Friday, August 6, 2010
Thursday Thoughts - The Red Ring and Board/Card Games
The morning after my late night emo post last week, I found out that the Super SF4 connection issues weren't connection issues at all; rather, they were death knells. My XBox 360 of nearly three years had seen its first Red Ring of Death. Considering how much I rely on the 360 for both my gaming and my movie entertainment, I wasn't entirely sure what I'd be doing for the next three weeks (let alone what I'd type on here). Thankfully, the geek is strong in this one, and I turned from the world of downloadable games to a much older past-time: board games.
When I say board games, I'm not talking about Monopoly or even everyone's favorite monkeys-with-dice-can-play-this-game Risk, though admittedly a few of mine are just as simple.
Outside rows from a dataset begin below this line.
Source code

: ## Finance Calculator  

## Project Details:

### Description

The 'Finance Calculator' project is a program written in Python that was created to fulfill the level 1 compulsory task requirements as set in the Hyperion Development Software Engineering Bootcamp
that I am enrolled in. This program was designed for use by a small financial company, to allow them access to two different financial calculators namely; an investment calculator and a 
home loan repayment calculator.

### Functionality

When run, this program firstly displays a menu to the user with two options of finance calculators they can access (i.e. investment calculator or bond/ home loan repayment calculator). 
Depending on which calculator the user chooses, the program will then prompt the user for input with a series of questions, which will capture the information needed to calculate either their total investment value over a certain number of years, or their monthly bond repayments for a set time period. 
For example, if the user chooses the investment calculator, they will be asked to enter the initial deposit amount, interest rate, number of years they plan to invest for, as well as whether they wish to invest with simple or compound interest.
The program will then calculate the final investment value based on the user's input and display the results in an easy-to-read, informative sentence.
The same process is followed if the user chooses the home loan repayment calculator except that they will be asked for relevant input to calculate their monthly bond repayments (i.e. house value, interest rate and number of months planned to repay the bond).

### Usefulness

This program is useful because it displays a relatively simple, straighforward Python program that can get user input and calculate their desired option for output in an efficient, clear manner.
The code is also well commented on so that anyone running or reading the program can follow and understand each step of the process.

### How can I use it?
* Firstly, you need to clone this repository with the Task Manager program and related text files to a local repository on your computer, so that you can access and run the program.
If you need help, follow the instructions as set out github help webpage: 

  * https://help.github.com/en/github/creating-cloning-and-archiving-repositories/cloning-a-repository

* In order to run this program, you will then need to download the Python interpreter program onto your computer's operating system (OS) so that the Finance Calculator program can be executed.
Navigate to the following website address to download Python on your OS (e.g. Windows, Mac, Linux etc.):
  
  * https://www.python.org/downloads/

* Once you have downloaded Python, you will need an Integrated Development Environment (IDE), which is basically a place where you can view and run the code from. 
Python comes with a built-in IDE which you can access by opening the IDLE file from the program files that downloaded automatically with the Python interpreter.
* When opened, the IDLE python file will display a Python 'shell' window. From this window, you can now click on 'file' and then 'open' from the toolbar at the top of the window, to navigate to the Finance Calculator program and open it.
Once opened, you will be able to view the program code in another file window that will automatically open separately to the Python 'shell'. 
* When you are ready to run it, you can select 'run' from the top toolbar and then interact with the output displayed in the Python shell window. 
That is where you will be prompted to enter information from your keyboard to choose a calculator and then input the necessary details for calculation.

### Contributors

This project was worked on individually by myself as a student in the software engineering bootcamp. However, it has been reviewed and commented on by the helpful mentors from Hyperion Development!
I'm speaking more of Carcassonne, Alhambra, Dominion (yes it's a card game but the box is huge SO THERE), Formula De, and others. This of course includes my newest and nerdiest addition to the family, the "D&D Lite" Descent. The other night saw five hours devoted to one quest of epic proportions with said game, and the week prior lost a total of six hours to Dominion and Alhambra.
The sad part is, when I look at a lot of these games, I can't help but think how great card and board games can translate over to a console or PC setting. True, many board games already have a home on XBox Live, with classics like Catan, Carcassonne, Lost Cities, and Ticket to Ride all finding their way onto the Arcade, and quite a few sites on the internet have licensed or knock-off versions (many free and multiplayer) of many other board games. But what about original board games? The XBLIG Marketplace has seen a few over the last couple years. One of which, Ancient Trader, greatly impressed me, while another, Total Monarchy, showed promise. The bad thing about board games on XBLIG is the 8 minute trial, which makes it quite difficult to learn a game properly let alone play and get a feel for it. Oh, and the lack of any online community on XBLIG.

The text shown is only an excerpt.